Crucially, these estimates are for a 45-year-old person. The life expectancy benefits of switching to a better diet, naturally, diminish with age, as fewer years remain for the risk reduction to play out, while the risk of dying from something unrelated to diet increases.

While this is a well-executed and carefully sensitivity-tested observational study, a few caveats apply. The effect sizes are modest, and the confidence intervals are wide enough for the true benefit to be as small as about 0.5 years in some comparisons. These are also best-case comparisons that compare top and bottom quintiles, while most people usually do not switch their diets from the worst to the best. Finally, the PRS interaction story is intriguing but might not be statistically robust, leaving room for further research.

Literature

[1] Lv, Y., Song, J., Ding, D., Luo, M., He, F. J., Yuan, C., MacGregor, G. A., Liu, L., & Chen, L. (2026). Healthy dietary patterns, longevity genes, and life expectancy: A prospective cohort study. Science advances, 12(7), eads7559.

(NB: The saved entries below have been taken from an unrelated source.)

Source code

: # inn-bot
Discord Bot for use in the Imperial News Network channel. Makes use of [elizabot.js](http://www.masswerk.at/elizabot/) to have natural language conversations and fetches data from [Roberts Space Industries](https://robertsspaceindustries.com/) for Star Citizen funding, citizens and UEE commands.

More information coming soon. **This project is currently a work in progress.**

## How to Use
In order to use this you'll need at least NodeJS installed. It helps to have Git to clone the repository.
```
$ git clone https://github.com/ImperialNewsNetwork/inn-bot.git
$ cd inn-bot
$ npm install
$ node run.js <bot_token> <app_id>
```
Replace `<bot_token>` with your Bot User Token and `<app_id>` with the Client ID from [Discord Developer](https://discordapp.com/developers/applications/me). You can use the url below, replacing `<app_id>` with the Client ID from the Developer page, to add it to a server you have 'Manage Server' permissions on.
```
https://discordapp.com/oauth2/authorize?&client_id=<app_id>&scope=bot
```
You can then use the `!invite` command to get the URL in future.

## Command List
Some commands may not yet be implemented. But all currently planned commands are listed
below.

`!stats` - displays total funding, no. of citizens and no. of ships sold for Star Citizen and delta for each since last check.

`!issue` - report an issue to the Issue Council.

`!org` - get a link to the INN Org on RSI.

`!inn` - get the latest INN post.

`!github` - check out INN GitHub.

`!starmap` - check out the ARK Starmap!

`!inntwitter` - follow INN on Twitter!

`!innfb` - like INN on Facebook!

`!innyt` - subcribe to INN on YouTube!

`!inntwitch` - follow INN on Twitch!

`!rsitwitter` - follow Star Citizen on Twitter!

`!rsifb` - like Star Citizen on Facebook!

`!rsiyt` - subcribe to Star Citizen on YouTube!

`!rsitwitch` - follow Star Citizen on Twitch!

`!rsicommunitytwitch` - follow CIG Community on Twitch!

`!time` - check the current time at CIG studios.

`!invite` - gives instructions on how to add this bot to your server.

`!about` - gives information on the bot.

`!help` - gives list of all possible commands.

[2] Afshin, A., Sur, P. J., Fay, K. A., Cornaby, L., Ferrara, G., Salama, J. S., … & Murray, C. J. (2019). Health effects of dietary risks in 195 countries, 1990–2017: a systematic analysis for the Global Burden of Disease Study 2017. The lancet, 393(10184), 1958-1972.

[3] Imamura, F., O’Connor, L., Ye, Z., Mursu, J., Hayashino, Y., Bhupathiraju, S. N., & Forouhi, N. G. (2015). Consumption of sugar sweetened beverages, artificially sweetened beverages, and fruit juice and incidence of type 2 diabetes: systematic review, meta-analysis, and estimation of population attributable fraction. Bmj, 351.